- Native name: İskenderun Limanı

Location
- Location: İskenderun, Hatay, Turkey

= İskenderun Harbor =

İskenderun Harbor is a Mediterranean harbor of Turkey. It is at in İskenderun, Hatay Province.

==History==
The harbor project goes back to 1911 when the construction was planned by the port administration of Haydarpaşa during the Ottoman Empire. But because of the First World War difficulties, the project could not be realized. The inner harbor was constructed by the French government between 1918-1937 when the city of İskenderun was under French rule. After the proclamation of the Hatay Republic and the merging to Turkey in 1939, the harbor was incorporated into the Turkish State Port Authorities. The harbor was rebuilt and enlarged in 1953, 1956, 1964 and 1972. On 20 December 2004 the infrastructure was handed over to Limak Company as part of the privatization program.
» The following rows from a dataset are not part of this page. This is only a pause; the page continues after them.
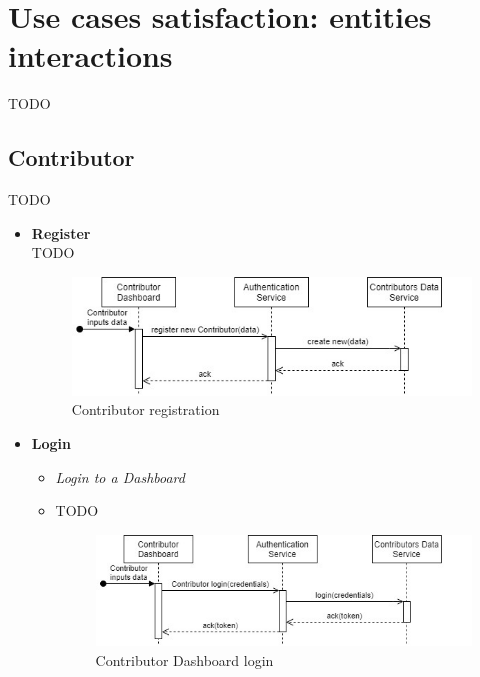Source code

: \section{Use cases satisfaction: entities interactions}\label{use_cases_satisfaction}
TODO

\subsection{Contributor}
TODO

\begin{itemize}
    \item \textbf{Register}\\
    TODO
    \begin{figure}[!ht]
        \centering
        \includegraphics[scale=1.1]{document/chapters/chapter_6/images/use_cases_satisfaction_contributor_register.jpg}
        \caption{Contributor registration}
        \label{fig:use_cases_satisfaction_contributor_register}
    \end{figure}
    \item \textbf{Login}\\
    \begin{itemize}
        \item \textit{Login to a Dashboard}\\
        \item TODO
        \begin{figure}[!ht]
            \centering
            \includegraphics[scale=1.1]{document/chapters/chapter_6/images/use_cases_satisfaction_contributor_dashboard_login.jpg}
            \caption{Contributor Dashboard login}
            \label{fig:use_cases_satisfaction_contributor_dashboard_login}
        \end{figure}

\end{itemize}
\end{itemize}
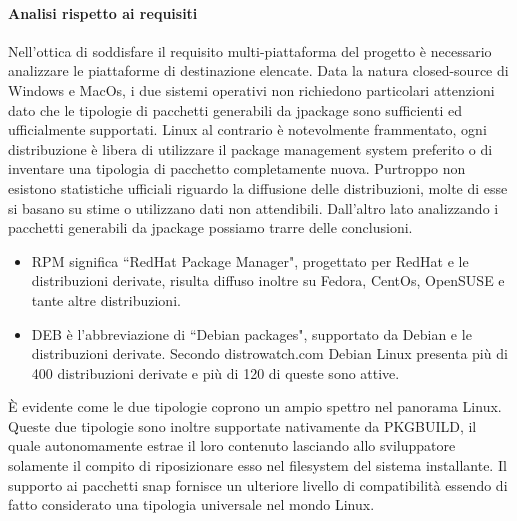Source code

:\paragraph{Analisi rispetto ai requisiti}
Nell'ottica di soddisfare il requisito multi-piat\-ta\-for\-ma del progetto è necessario analizzare le piattaforme di destinazione elencate. Data la natura closed-source di Windows e MacOs, i due sistemi operativi non richiedono particolari attenzioni dato che le tipologie di pacchetti generabili da jpackage sono sufficienti ed ufficialmente supportati. Linux al contrario è notevolmente frammentato, ogni distribuzione è libera di utilizzare il package management system preferito o di inventare una tipologia di pacchetto completamente nuova. Purtroppo non esistono statistiche ufficiali riguardo la diffusione delle distribuzioni, molte di esse si basano su stime o utilizzano dati non attendibili. Dall'altro lato analizzando i pacchetti generabili da jpackage possiamo trarre delle conclusioni.
\begin{itemize}
	\item RPM significa ``RedHat Package Manager", progettato per RedHat e le distribuzioni derivate, risulta diffuso inoltre su Fedora, CentOs, OpenSUSE e tante altre distribuzioni. 
	\item DEB è l'abbreviazione di ``Debian packages", supportato da Debian e le distribuzioni derivate. Secondo distrowatch.com Debian Linux presenta più di 400 distribuzioni derivate e più di 120 di queste sono attive.
\end{itemize}
È evidente come le due tipologie coprono un ampio spettro nel panorama Linux. Queste due tipologie sono inoltre supportate nativamente da PKGBUILD, il quale autonomamente estrae il loro contenuto lasciando allo sviluppatore solamente il compito di riposizionare esso nel filesystem del sistema installante. Il supporto ai pacchetti snap fornisce un ulteriore livello di compatibilità essendo di fatto considerato una tipologia universale nel mondo Linux.
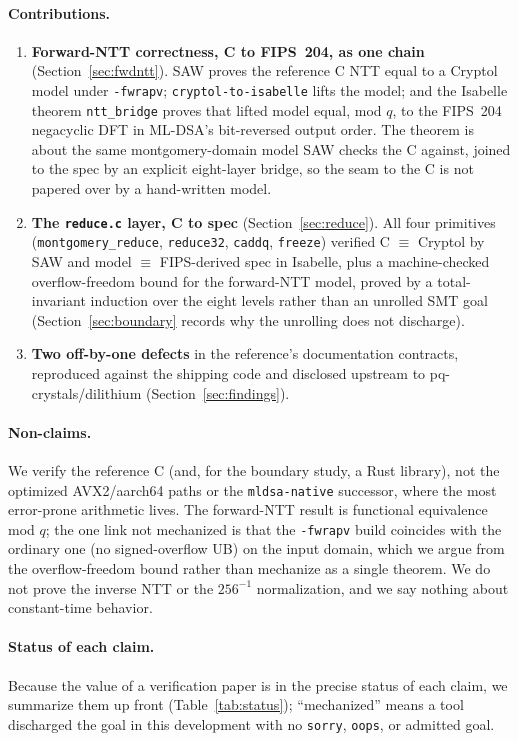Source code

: \documentclass[11pt]{article}
\newcommand{\code}[1]{\texttt{#1}}
\begin{document}
\paragraph{Contributions.}
\begin{enumerate}
  \item \textbf{Forward-NTT correctness, C to FIPS~204, as one chain} (Section~\ref{sec:fwdntt}). SAW
  proves the reference C NTT equal to a Cryptol model under \code{-fwrapv}; \code{cryptol-to-isabelle}
  lifts the model; and the Isabelle theorem \code{ntt\_bridge} proves that lifted model equal, mod $q$,
  to the FIPS~204 negacyclic DFT in ML-DSA's bit-reversed output order. The theorem is about the same
  montgomery-domain model SAW checks the C against, joined to the spec by an explicit eight-layer bridge,
  so the seam to the C is not papered over by a hand-written model.
  \item \textbf{The \code{reduce.c} layer, C to spec} (Section~\ref{sec:reduce}). All four primitives
  (\code{montgomery\_reduce}, \code{reduce32}, \code{caddq}, \code{freeze}) verified C $\equiv$ Cryptol by
  SAW and model $\equiv$ FIPS-derived spec in Isabelle, plus a machine-checked overflow-freedom bound for
  the forward-NTT model, proved by a total-invariant induction over the eight levels rather than an
  unrolled SMT goal (Section~\ref{sec:boundary} records why the unrolling does not discharge).
  \item \textbf{Two off-by-one defects} in the reference's documentation contracts, reproduced against
  the shipping code and disclosed upstream to pq-crystals/dilithium (Section~\ref{sec:findings}).
\end{enumerate}

\paragraph{Non-claims.} We verify the reference C (and, for the boundary study, a Rust library), not the
optimized AVX2/aarch64 paths or the \code{mldsa-native} successor, where the most error-prone arithmetic
lives. The forward-NTT result is functional equivalence mod $q$; the one link not mechanized is that the
\code{-fwrapv} build coincides with the ordinary one (no signed-overflow UB) on the input domain, which
we argue from the overflow-freedom bound rather than mechanize as a single theorem. We do not prove the
inverse NTT or the $256^{-1}$ normalization, and we say nothing about constant-time behavior.

\paragraph{Status of each claim.} Because the value of a verification paper is in the precise status of
each claim, we summarize them up front (Table~\ref{tab:status}); ``mechanized'' means a tool discharged
the goal in this development with no \code{sorry}, \code{oops}, or admitted goal.
\end{document}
A large fire broke out at the port on 6 February 2023 after a magnitude 7.8 earthquake. The port received extensive structural damage and operations ceased in the immediate aftermath of the earthquake. Many shipping containers also toppled during the earthquake; the blaze was thought to have been started by a toppled container.

==Technical details==
The total area is 1 km2. Number of berths is 8. Container berth water depth is 15.5 m. The total length of the berths is 920 m.